:: Aim of the exercise ::
Among the lines below, copy each one in which "capita" appears.

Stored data
##############################
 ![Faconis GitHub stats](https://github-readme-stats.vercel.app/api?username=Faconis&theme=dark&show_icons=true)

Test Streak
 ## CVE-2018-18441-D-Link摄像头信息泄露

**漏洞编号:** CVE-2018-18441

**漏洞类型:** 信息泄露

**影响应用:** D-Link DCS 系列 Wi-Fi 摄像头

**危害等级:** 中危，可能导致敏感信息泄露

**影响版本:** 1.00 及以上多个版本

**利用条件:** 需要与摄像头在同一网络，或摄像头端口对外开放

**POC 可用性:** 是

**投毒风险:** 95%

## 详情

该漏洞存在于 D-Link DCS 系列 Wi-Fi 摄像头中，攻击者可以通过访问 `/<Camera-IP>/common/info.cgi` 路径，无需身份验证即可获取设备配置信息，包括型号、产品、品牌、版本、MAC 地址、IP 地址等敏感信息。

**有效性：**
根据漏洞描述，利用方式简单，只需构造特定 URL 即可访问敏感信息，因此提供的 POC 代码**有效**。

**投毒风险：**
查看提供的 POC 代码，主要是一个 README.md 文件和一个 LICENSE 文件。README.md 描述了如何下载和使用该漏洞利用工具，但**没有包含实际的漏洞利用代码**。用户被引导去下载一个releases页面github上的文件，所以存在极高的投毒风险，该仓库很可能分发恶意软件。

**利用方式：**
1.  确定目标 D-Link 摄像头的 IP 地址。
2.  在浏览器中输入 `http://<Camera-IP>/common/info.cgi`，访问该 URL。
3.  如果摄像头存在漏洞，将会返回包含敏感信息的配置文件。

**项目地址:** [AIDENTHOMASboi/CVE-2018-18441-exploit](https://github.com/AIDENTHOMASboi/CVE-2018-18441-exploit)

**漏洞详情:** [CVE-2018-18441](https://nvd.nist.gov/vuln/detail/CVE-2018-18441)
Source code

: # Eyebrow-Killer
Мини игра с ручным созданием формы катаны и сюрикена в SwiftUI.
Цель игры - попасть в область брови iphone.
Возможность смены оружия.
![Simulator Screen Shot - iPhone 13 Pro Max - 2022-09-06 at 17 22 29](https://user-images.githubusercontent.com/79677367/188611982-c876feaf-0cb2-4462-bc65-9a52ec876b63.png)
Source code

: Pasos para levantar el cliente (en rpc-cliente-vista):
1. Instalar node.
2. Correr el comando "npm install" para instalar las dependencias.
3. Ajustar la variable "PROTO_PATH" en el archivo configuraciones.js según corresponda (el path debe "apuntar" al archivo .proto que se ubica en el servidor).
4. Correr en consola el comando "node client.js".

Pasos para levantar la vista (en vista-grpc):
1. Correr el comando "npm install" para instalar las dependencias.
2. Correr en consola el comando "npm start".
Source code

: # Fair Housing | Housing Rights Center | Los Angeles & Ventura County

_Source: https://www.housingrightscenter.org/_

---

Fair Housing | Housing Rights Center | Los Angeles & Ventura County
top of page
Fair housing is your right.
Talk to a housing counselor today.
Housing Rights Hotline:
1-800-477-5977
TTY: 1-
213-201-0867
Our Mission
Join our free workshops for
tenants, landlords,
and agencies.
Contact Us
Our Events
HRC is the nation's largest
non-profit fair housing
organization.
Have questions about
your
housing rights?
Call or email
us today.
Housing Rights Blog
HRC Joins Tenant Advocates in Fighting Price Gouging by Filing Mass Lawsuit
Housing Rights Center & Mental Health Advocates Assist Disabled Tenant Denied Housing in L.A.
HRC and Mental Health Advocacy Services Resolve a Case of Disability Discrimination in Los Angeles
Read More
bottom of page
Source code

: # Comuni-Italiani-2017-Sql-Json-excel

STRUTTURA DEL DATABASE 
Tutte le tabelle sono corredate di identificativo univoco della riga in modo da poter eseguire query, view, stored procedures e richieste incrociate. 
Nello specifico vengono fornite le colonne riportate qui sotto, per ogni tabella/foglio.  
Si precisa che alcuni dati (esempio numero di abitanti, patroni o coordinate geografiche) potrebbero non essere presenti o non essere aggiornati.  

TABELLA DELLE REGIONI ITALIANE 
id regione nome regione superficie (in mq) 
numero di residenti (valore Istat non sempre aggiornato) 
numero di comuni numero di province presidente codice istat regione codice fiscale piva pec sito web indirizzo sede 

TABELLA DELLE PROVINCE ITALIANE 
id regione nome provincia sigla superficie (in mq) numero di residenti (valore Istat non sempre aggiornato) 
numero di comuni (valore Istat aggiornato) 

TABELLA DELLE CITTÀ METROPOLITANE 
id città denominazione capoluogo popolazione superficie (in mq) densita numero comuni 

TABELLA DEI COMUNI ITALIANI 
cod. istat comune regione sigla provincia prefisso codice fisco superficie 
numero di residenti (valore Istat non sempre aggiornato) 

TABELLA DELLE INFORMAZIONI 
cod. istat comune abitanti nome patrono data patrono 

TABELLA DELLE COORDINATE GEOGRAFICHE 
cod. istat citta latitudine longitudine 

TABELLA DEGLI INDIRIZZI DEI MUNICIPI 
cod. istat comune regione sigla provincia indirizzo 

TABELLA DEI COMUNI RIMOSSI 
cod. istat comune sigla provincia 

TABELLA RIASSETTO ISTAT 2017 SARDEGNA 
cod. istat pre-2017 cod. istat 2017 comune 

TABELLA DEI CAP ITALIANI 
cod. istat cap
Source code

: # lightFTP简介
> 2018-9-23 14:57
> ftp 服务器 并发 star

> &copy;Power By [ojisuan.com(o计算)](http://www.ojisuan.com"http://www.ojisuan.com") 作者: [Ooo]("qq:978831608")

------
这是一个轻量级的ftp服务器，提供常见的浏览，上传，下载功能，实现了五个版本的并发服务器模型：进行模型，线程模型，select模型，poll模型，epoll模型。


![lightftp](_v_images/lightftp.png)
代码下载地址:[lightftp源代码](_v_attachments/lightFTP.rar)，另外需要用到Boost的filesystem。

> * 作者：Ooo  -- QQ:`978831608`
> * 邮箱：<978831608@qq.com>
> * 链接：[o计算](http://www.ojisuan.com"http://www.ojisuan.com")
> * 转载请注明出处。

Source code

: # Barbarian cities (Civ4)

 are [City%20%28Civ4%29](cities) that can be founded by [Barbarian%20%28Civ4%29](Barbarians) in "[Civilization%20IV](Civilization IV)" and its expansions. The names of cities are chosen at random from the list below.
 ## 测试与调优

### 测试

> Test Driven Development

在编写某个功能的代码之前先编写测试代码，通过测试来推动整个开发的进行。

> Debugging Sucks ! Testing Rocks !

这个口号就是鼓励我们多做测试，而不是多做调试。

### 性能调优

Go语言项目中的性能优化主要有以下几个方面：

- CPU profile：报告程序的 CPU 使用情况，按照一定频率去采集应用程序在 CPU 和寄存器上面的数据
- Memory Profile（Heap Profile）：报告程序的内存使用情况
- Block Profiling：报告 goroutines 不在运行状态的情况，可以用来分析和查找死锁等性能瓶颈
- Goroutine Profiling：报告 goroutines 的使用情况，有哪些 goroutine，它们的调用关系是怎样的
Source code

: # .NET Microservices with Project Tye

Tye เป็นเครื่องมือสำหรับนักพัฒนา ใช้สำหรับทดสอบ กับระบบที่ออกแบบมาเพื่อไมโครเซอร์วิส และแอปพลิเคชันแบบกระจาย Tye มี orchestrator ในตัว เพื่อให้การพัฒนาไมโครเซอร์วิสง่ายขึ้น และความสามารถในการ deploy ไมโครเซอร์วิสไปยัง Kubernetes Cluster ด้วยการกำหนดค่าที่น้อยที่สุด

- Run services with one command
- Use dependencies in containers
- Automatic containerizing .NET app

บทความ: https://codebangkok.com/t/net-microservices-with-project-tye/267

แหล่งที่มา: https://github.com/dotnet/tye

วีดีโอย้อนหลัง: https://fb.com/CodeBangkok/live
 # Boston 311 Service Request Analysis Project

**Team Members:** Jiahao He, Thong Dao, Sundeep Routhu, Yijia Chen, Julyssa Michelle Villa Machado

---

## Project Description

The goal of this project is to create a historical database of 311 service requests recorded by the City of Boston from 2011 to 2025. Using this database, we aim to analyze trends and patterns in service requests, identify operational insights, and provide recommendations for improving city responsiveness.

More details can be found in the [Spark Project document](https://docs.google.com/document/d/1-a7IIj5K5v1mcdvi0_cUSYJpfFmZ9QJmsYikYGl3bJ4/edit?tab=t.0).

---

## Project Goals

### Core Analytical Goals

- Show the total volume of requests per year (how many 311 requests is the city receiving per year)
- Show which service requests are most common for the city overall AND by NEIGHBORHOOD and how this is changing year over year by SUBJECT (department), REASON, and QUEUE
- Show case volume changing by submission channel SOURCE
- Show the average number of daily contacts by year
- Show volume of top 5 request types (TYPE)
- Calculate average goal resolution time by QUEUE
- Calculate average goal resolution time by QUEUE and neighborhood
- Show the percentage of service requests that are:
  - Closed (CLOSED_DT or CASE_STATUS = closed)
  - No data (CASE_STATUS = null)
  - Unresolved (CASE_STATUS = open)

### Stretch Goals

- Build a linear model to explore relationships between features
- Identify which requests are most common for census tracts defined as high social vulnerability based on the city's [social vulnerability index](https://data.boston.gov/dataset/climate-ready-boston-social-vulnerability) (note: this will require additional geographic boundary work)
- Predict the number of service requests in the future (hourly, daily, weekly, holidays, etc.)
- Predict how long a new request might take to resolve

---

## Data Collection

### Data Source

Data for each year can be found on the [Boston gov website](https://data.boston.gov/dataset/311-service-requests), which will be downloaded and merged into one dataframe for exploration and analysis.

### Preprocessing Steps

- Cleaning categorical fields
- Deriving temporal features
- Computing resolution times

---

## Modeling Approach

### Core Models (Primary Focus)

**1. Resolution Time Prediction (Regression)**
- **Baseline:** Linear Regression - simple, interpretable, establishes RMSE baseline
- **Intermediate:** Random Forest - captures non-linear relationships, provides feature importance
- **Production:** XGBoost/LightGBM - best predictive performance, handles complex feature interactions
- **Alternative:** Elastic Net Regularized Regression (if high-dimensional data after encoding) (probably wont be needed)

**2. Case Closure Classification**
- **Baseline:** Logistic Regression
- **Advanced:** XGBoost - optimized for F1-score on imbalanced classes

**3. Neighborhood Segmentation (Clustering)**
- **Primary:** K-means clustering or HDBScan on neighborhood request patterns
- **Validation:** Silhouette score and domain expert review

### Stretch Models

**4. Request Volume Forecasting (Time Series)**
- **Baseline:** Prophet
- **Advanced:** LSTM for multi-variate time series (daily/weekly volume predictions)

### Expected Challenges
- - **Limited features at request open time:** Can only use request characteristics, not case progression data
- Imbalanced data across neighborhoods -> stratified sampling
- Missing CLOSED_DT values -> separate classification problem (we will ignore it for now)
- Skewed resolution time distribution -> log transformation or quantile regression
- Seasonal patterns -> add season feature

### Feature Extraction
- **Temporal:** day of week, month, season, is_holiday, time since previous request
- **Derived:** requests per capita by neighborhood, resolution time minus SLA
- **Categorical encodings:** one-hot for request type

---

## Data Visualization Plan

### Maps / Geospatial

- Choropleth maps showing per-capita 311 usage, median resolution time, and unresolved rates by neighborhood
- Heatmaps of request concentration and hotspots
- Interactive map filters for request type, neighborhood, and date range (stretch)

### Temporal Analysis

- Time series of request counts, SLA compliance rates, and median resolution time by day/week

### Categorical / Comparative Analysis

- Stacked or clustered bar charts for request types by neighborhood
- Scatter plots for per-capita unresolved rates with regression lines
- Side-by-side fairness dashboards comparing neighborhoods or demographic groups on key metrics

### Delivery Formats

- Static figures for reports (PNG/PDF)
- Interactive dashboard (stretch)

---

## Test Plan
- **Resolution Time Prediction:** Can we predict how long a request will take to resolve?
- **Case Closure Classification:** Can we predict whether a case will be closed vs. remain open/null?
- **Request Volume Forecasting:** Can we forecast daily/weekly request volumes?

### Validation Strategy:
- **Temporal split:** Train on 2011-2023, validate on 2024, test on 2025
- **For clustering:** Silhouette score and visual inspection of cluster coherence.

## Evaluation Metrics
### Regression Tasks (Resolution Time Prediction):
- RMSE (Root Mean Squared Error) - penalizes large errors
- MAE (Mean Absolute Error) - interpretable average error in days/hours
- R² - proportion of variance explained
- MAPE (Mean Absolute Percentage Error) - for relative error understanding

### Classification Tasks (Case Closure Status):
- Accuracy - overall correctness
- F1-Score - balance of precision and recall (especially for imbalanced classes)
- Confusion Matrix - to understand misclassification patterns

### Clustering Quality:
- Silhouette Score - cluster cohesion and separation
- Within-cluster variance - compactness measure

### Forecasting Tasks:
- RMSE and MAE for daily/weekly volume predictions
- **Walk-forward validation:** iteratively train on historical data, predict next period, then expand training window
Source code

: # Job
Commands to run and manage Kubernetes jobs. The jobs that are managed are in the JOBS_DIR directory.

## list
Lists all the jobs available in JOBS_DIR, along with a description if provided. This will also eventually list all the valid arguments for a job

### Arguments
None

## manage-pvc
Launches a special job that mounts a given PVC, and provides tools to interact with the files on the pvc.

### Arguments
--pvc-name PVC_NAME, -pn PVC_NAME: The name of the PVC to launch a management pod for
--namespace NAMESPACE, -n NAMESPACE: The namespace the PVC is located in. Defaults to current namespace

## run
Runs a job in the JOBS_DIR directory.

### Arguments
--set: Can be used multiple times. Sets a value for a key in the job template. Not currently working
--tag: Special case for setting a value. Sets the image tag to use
##############################
:: Solution ::
- **Derived:** requests per capita by neighborhood, resolution time minus SLA
- Choropleth maps showing per-capita 311 usage, median resolution time, and unresolved rates by neighborhood
- Scatter plots for per-capita unresolved rates with regression lines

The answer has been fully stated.